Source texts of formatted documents
· · · · · · ·

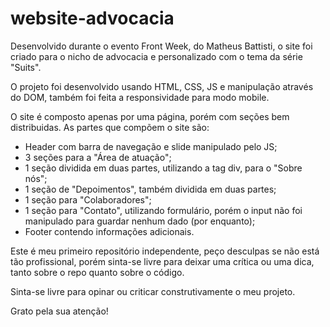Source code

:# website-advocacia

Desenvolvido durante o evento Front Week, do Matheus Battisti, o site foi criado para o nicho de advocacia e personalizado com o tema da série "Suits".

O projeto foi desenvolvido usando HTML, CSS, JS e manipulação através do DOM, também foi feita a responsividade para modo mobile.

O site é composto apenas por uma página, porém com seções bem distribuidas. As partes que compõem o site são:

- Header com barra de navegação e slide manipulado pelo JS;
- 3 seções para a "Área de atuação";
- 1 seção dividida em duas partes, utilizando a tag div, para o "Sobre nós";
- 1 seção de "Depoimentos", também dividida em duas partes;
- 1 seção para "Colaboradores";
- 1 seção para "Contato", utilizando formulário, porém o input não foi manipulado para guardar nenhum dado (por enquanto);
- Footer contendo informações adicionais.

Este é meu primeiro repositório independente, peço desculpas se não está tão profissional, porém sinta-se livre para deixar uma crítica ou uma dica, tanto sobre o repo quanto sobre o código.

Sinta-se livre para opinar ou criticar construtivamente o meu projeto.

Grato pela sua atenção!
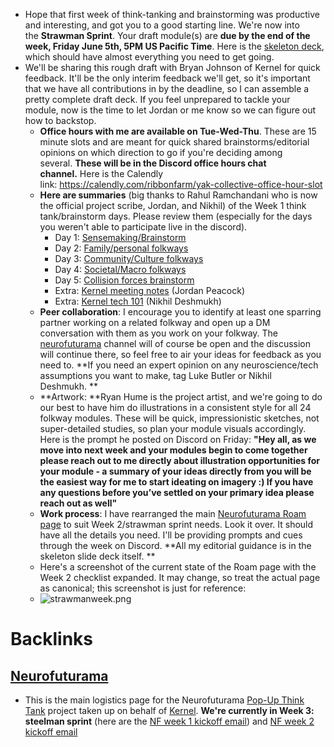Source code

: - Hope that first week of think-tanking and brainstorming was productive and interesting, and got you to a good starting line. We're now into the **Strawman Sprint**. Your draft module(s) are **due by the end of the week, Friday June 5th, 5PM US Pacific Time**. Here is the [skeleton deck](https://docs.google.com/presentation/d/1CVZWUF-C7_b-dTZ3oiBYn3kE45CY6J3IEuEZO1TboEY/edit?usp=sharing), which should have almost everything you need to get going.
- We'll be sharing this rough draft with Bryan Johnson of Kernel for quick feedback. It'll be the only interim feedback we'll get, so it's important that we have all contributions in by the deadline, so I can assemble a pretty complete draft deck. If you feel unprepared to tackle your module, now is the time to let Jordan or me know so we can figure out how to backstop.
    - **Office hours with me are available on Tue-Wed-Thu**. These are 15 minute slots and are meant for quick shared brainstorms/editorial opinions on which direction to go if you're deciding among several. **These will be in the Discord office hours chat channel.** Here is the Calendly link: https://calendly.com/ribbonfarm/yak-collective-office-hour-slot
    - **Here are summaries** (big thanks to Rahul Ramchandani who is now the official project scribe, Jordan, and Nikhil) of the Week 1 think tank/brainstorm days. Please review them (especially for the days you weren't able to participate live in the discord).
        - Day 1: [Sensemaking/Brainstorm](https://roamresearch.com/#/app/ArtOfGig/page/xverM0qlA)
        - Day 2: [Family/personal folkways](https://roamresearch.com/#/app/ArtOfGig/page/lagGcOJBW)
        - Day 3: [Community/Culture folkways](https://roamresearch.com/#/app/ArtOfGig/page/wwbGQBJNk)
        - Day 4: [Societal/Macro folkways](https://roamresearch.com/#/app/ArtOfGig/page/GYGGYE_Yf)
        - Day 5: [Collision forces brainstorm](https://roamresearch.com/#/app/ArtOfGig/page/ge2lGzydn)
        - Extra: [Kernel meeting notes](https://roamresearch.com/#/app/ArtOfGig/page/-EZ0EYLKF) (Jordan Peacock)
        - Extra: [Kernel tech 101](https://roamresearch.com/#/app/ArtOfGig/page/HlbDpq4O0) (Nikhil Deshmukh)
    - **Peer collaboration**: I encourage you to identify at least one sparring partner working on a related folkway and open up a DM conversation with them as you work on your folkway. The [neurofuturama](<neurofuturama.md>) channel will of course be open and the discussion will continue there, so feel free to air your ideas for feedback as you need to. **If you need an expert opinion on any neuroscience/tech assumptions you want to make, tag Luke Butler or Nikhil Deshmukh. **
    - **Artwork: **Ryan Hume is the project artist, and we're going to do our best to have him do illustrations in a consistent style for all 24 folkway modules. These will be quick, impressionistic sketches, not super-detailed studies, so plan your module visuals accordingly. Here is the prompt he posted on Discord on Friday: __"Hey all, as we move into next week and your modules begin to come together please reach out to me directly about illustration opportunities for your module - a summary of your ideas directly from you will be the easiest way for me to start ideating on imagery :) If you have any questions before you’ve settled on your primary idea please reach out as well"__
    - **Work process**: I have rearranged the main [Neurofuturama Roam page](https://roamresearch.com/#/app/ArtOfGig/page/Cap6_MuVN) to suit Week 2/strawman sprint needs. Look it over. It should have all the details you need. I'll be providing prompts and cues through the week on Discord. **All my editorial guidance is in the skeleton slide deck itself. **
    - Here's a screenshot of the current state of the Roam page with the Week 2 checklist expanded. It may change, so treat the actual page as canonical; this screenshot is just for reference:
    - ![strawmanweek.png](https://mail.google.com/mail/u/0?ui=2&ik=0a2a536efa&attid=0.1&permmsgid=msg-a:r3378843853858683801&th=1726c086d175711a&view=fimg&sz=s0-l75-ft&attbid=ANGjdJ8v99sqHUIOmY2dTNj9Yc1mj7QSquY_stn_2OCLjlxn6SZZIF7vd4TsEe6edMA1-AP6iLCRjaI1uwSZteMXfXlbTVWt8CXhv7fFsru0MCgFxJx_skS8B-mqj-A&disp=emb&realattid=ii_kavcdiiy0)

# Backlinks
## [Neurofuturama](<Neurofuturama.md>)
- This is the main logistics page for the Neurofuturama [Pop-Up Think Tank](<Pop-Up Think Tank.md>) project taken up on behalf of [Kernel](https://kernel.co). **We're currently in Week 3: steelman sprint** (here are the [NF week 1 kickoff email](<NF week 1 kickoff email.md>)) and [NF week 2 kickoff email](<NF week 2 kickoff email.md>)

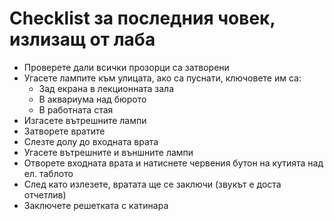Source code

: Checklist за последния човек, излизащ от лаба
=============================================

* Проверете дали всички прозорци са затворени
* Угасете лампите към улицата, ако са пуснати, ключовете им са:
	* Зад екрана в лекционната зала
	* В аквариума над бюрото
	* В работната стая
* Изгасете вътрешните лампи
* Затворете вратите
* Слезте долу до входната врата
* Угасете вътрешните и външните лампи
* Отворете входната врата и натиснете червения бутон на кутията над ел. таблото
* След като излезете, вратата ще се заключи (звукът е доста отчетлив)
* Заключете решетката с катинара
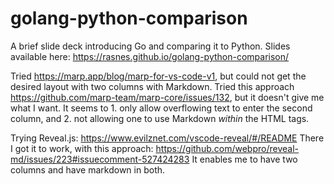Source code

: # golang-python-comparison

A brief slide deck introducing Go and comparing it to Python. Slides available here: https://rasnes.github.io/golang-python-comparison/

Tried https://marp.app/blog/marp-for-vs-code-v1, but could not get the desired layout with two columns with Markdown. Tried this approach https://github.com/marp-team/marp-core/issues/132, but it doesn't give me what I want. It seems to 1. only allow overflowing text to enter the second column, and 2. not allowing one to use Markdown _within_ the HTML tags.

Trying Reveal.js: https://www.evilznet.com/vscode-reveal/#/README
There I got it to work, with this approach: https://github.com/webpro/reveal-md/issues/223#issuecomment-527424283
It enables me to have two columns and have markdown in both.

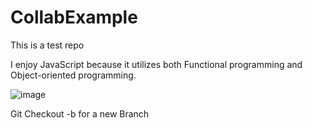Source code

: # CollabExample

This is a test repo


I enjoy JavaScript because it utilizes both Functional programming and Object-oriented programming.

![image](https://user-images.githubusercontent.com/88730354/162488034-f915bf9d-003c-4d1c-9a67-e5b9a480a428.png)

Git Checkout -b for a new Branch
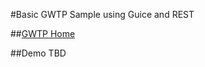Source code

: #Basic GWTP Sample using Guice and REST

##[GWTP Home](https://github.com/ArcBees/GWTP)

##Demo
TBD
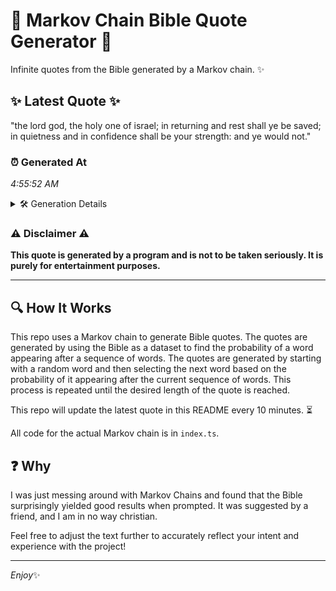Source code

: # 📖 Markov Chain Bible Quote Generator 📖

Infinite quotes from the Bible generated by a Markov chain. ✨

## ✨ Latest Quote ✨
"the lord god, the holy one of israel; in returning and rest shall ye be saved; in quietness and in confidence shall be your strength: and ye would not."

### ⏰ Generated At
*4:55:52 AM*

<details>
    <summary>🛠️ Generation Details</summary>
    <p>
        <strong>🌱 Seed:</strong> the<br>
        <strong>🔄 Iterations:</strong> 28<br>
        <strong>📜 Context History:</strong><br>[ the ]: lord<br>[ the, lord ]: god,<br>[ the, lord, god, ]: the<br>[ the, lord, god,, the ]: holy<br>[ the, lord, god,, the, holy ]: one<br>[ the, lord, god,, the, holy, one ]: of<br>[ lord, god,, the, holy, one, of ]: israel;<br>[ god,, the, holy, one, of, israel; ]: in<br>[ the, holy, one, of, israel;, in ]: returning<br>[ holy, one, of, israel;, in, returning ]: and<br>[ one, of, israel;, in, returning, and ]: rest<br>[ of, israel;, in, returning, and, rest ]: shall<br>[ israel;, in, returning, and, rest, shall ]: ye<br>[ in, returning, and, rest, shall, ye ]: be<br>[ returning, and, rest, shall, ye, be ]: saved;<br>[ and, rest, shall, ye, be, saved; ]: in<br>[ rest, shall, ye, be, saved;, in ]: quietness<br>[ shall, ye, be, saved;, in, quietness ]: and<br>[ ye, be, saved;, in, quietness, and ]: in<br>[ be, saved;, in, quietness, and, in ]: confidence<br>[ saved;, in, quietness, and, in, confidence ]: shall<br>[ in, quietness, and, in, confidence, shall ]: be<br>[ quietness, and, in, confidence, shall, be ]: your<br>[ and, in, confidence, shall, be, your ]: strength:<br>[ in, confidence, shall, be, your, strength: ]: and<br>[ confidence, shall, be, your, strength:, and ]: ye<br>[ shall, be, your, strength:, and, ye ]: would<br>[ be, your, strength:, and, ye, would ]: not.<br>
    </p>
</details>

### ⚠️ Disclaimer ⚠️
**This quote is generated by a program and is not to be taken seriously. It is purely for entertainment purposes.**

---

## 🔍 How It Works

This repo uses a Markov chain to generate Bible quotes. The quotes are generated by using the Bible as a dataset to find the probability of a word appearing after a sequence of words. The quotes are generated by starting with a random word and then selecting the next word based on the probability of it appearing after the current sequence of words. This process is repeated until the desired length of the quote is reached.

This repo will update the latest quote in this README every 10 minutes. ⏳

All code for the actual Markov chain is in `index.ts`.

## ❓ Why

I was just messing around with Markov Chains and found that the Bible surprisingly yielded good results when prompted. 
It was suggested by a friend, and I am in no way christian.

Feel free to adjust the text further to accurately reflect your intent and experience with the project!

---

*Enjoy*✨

· · · · · · ·

- [Problem details]: Only the count is wanted. Count the lines of the data above that include the string "Bible".

- [Output below]: 4